Posted on the 05 October 2012 by Rogershuler @RogerShuler

Alabama AG Luther Strange Appears To Be Bought and Sold By the Poarch Creek Indians

Luther Strange


Alabama Attorney General Luther Strange received a $100,000 campaign contribution from the Poarch Creek Indians in 2010 and now seems to be making sure that the tribe's investment pays off.
Strange's office in late July seized electronic-bingo machines in Houston County and threatened similar raids on VictoryLand if it reopens in Macon County. In a not-so-subtle way, Strange seems to be wiping out the Poarch Creek's competition. And that raises this question: Are Strange and the tribe engaged in an illegal quid pro quo ("something for something" deal) that would be a violation of federal bribery laws.
The cozy relationship between Strange and the Poarch Creeks is at the heart of recent articles in The Montgomery Independent, and Editor/Publisher Bob Martin suggests a multi-pronged investigation is needed. From Martin's September 27 editorial:
A question which has been circling around Goat Hill in recent weeks is whether or not the State Ethics Commission or the U.S. Attorney's office will initiate a probe into the documented evidence that the Attorney General Luther Strange campaign received a $100,000 donation from the Poarch Creek Indians in 2010 and is now facing pay-back time. 
The suspected quid pro quo is that the attorney general would lay waste to the Poarch Creek gambling competition in Alabama. Sure enough, in recent months Strange has conducted raids closing electronic bingo operations in Houston County and continues to threaten the reopening of VictoryLand in Macon County.

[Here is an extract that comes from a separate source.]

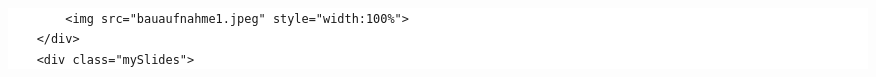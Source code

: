             <img src="bauaufnahme1.jpeg" style="width:100%">
        </div>
        <div class="mySlides">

Substantial cash took a roundabout trip from the Poarch tribe to the Strange campaign in 2010. Martin spells it out in a September 6 article:
Some have suggested that Strange, in going after the non-Indian gambling houses in Alabama, is attempting to give the Poarch Creek Indian gambling operation the ability to further monopolize gaming in our state. Indeed, the Poarch Creek tribe laundered $100,000 to the Strange Campaign for Attorney General in 2010.
The money trail for that $100,000 contribution went like this: from the Poarch Leadership Committee to the Republican Leadership Committee on July 15, 2010; from the Republican Leadership Committee to the Alabama Republican Party on July 22, 2010, then from the Alabama Republican Party to the Luther Strange Campaign on August 4, 2010.

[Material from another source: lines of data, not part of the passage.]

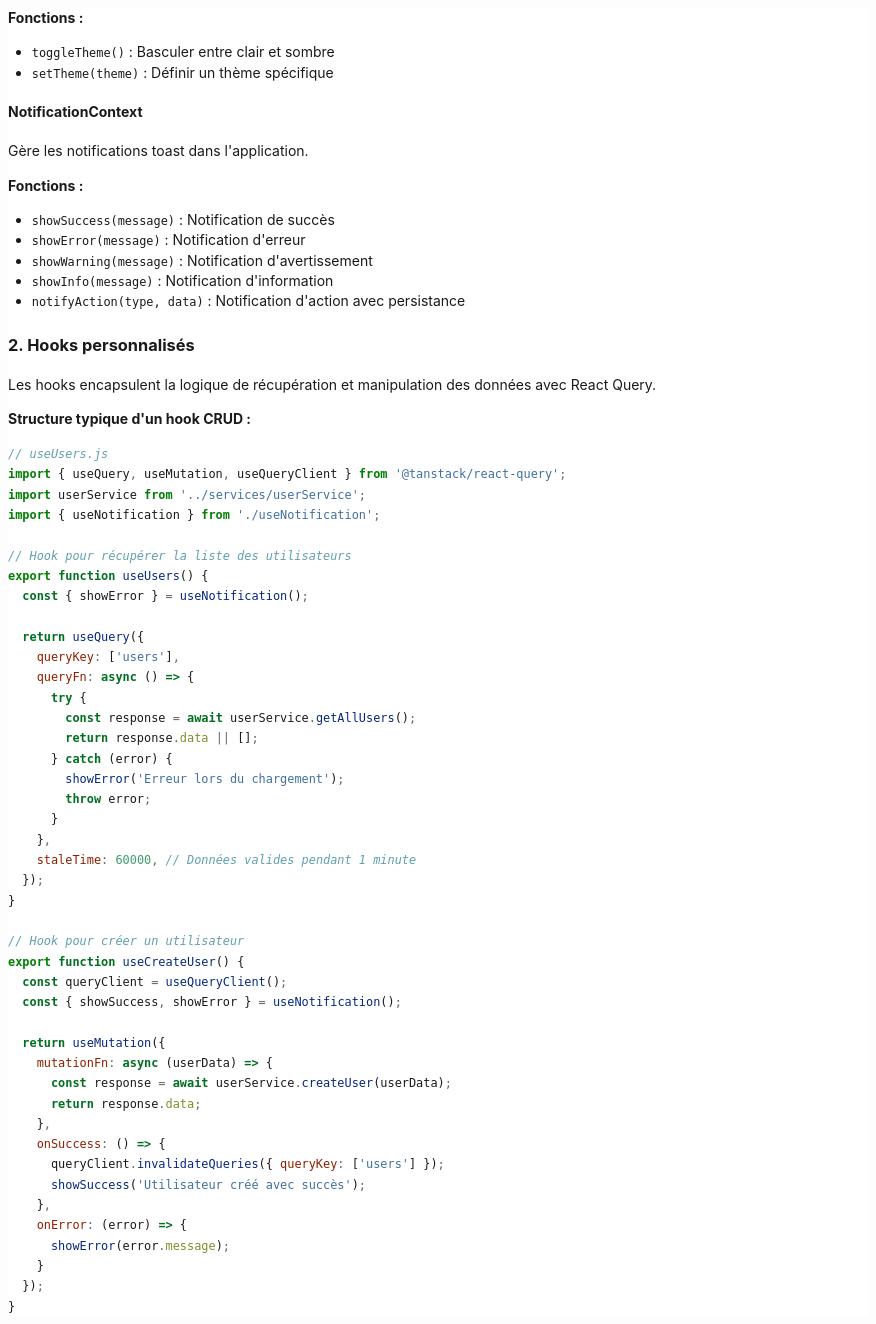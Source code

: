 **Fonctions :**
- `toggleTheme()` : Basculer entre clair et sombre
- `setTheme(theme)` : Définir un thème spécifique

#### NotificationContext
Gère les notifications toast dans l'application.

**Fonctions :**
- `showSuccess(message)` : Notification de succès
- `showError(message)` : Notification d'erreur
- `showWarning(message)` : Notification d'avertissement
- `showInfo(message)` : Notification d'information
- `notifyAction(type, data)` : Notification d'action avec persistance

### 2. **Hooks personnalisés**

Les hooks encapsulent la logique de récupération et manipulation des données avec React Query.

**Structure typique d'un hook CRUD :**
```javascript
// useUsers.js
import { useQuery, useMutation, useQueryClient } from '@tanstack/react-query';
import userService from '../services/userService';
import { useNotification } from './useNotification';

// Hook pour récupérer la liste des utilisateurs
export function useUsers() {
  const { showError } = useNotification();
  
  return useQuery({
    queryKey: ['users'],
    queryFn: async () => {
      try {
        const response = await userService.getAllUsers();
        return response.data || [];
      } catch (error) {
        showError('Erreur lors du chargement');
        throw error;
      }
    },
    staleTime: 60000, // Données valides pendant 1 minute
  });
}

// Hook pour créer un utilisateur
export function useCreateUser() {
  const queryClient = useQueryClient();
  const { showSuccess, showError } = useNotification();
  
  return useMutation({
    mutationFn: async (userData) => {
      const response = await userService.createUser(userData);
      return response.data;
    },
    onSuccess: () => {
      queryClient.invalidateQueries({ queryKey: ['users'] });
      showSuccess('Utilisateur créé avec succès');
    },
    onError: (error) => {
      showError(error.message);
    }
  });
}
```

Bribery, money laundering, ethics violations? All apparently involving the man who is supposed to act as Alabama's chief law-enforcement officer?
The contribution to the Strange campaign took a circuitous route, much like the one described in the Don Siegelman/Richard Scrushy criminal prosecution. The U.S. Eleventh Circuit Court of Appeals broke with legal precedent in the Siegelman case and found that a jury could "infer" an illegal quid pro quo, based on the fact a campaign contribution took an indirect route from donor to recipient.
In fact, Siegelman currently sits in a Louisiana federal prison because of this novel interpretation of federal bribery law--and the U.S. Supreme Court's refusal to review the ruling.
If that version of the law applied to Don Siegelman, it surely applies to Luther Strange.
The Alabama Attorney General's office is emitting a foul smell under Luther Strange. The stench will grow even stronger if the U.S. Justice Department and the Alabama Ethics Commission fail to investigate.